In Indonesia, the sun never set on the cassette, nor did the technology seem to revert to its current dismal state in the states. Major labels like Universal and EMI poured money into cassette releases of titles that just happened to fall under any of their sub-labels. Utilizing the finest in cassette technology (via the UAE’s very own Thomsun BASF Chrome Maxima), treasured classics like Source Tags and Codes, Clab [sic] Your Hands Say Yeah (not a bootleg, I assure you), and Echoes were given crisp contemporary releases that still sound leaps and bounds better than the latest normal bias tapes that have flooded indie labels and Bandcamp startups today, courtesy of NAC. I was colored intrigued.
Despite each of the three albums above having received their own share of 00s contemporary acclaim and buzz (from one outlet in particular), none of these albums have translated to sparkly clean indie rock pantheon status. Source Codes is now a cautionary tale on the power of a misplaced 10.0, CYHSY is one of the biggest offenders of white-man indie being given carte blanche, and while a revival of Echoes-influenced acts was predicted to have a moment by 2018, it was hard to pinpoint the freewheeling energy outside of (marginally) Parquet Courts’ Wide Awake. Had indie surpassed the needs of these albums, let alone the context of NYC dance punk circa 2003? To an extent, yes. Echoes just happened to be one component going on in indie circa 2003.
Just three years prior to Echoes, the Rapture were in constant flux.
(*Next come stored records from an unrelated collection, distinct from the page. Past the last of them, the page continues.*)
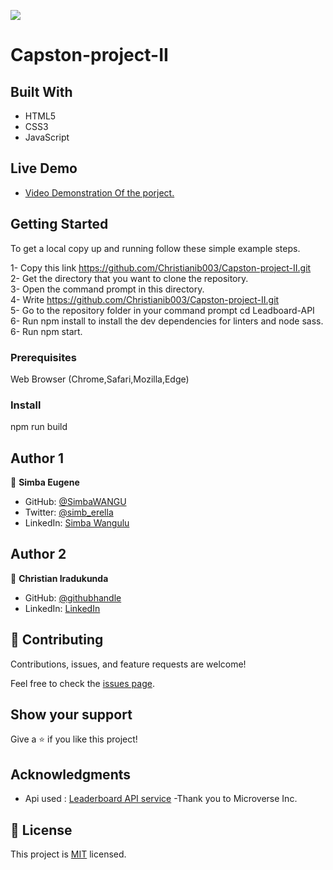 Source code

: ![](https://img.shields.io/badge/Microverse-blueviolet)

# Capston-project-II

## Built With

- HTML5
- CSS3
- JavaScript

## Live Demo
- [Video Demonstration Of the porject.](https://drive.google.com/file/d/1bEva7_groDE97T47wWPoVO0NL0wA0raq/view?usp=sharing)


## Getting Started

To get a local copy up and running follow these simple example steps.

1- Copy this link https://github.com/Christianib003/Capston-project-II.git <br>
2- Get the directory that you want to clone the repository. <br>
3- Open the command prompt in this directory. <br>
4- Write https://github.com/Christianib003/Capston-project-II.git <br>
5- Go to the repository folder in your command prompt cd Leadboard-API<br>
6- Run npm install to install the dev dependencies for linters and node sass.
6- Run npm start.
### Prerequisites

Web Browser (Chrome,Safari,Mozilla,Edge)

### Install

npm run build



## Author 1
🧑  **Simba Eugene**

- GitHub: [@SimbaWANGU](https://github.com/SimbaWANGU)
- Twitter: [@simb_erella](https://twitter.com/simb_erella)
- LinkedIn: [Simba Wangulu](https://www.linkedin.com/in/simba-wangulu/)

## Author 2
👤 **Christian Iradukunda**

- GitHub: [@githubhandle](https://github.com/Christianib003)
- LinkedIn: [LinkedIn](https://www.linkedin.com/in/christian-iradukunda-byiringiro-657598226)


## 🤝 Contributing

Contributions, issues, and feature requests are welcome!

Feel free to check the [issues page](../../issues/).

## Show your support

Give a ⭐️ if you like this project!

## Acknowledgments
- Api used : [Leaderboard API service](https://www.notion.so/Leaderboard-API-service-24c0c3c116974ac49488d4eb0267ade3)
-Thank you to Microverse Inc.

## 📝 License

This project is [MIT](./MIT.md) licensed.
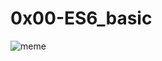 # 0x00-ES6_basic

![meme]('https://s3.amazonaws.com/alx-intranet.hbtn.io/uploads/medias/2019/12/08806026ef621f900121.png?X-Amz-Algorithm=AWS4-HMAC-SHA256&X-Amz-Credential=AKIARDDGGGOUSBVO6H7D%2F20230926%2Fus-east-1%2Fs3%2Faws4_request&X-Amz-Date=20230926T124742Z&X-Amz-Expires=86400&X-Amz-SignedHeaders=host&X-Amz-Signature=14e5881e610ac581c5e8e05bedc7f61e7a455136c762647937ed9bc4203e42ed')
There was no stable line-up outside of Luke Jenner (Vocals/Guitar) and Vito Roccoforte (Drums) To say the band’s mini-LP, Mirror, was just another punk album in a sea of them would be inaccurate though. Its post-punk was subtly danceable, with rock theatrics bubbling under the surface, and perhaps most remarkably, an early Kid606 remix (he would go on to push the intensity of electronic to its own zone of y2k psychedelia with his Tigerbeat6 label). It somehow got them signed to Sub Pop while living in Seattle–a city the band hated. So, they moved to New York with no money, acquired a new bassist, Matty Safer, and in a case of an incredible “right place, right time” scenario, the trio lucked into teaming up with James Murphy and Tim Goldsworthy. The two were unlikely business partners and DJ/club music connoisseurs that had just started their Death From Above production and label (shortened to DFA post-9/11). The two were fascinated with Manhattan label 99 Records and wanted to produce albums that could channel Manhattan’s mutant funk into the sound of the contemporary era. The Rapture had killer live shows and a burgeoning fondness for the intensity of EDM. They were the perfect vessel for the DFA’s inaugural partnership. Their first task? For the Rapture to record and DFA produce the LP’s worth of material owed to Sub Pop.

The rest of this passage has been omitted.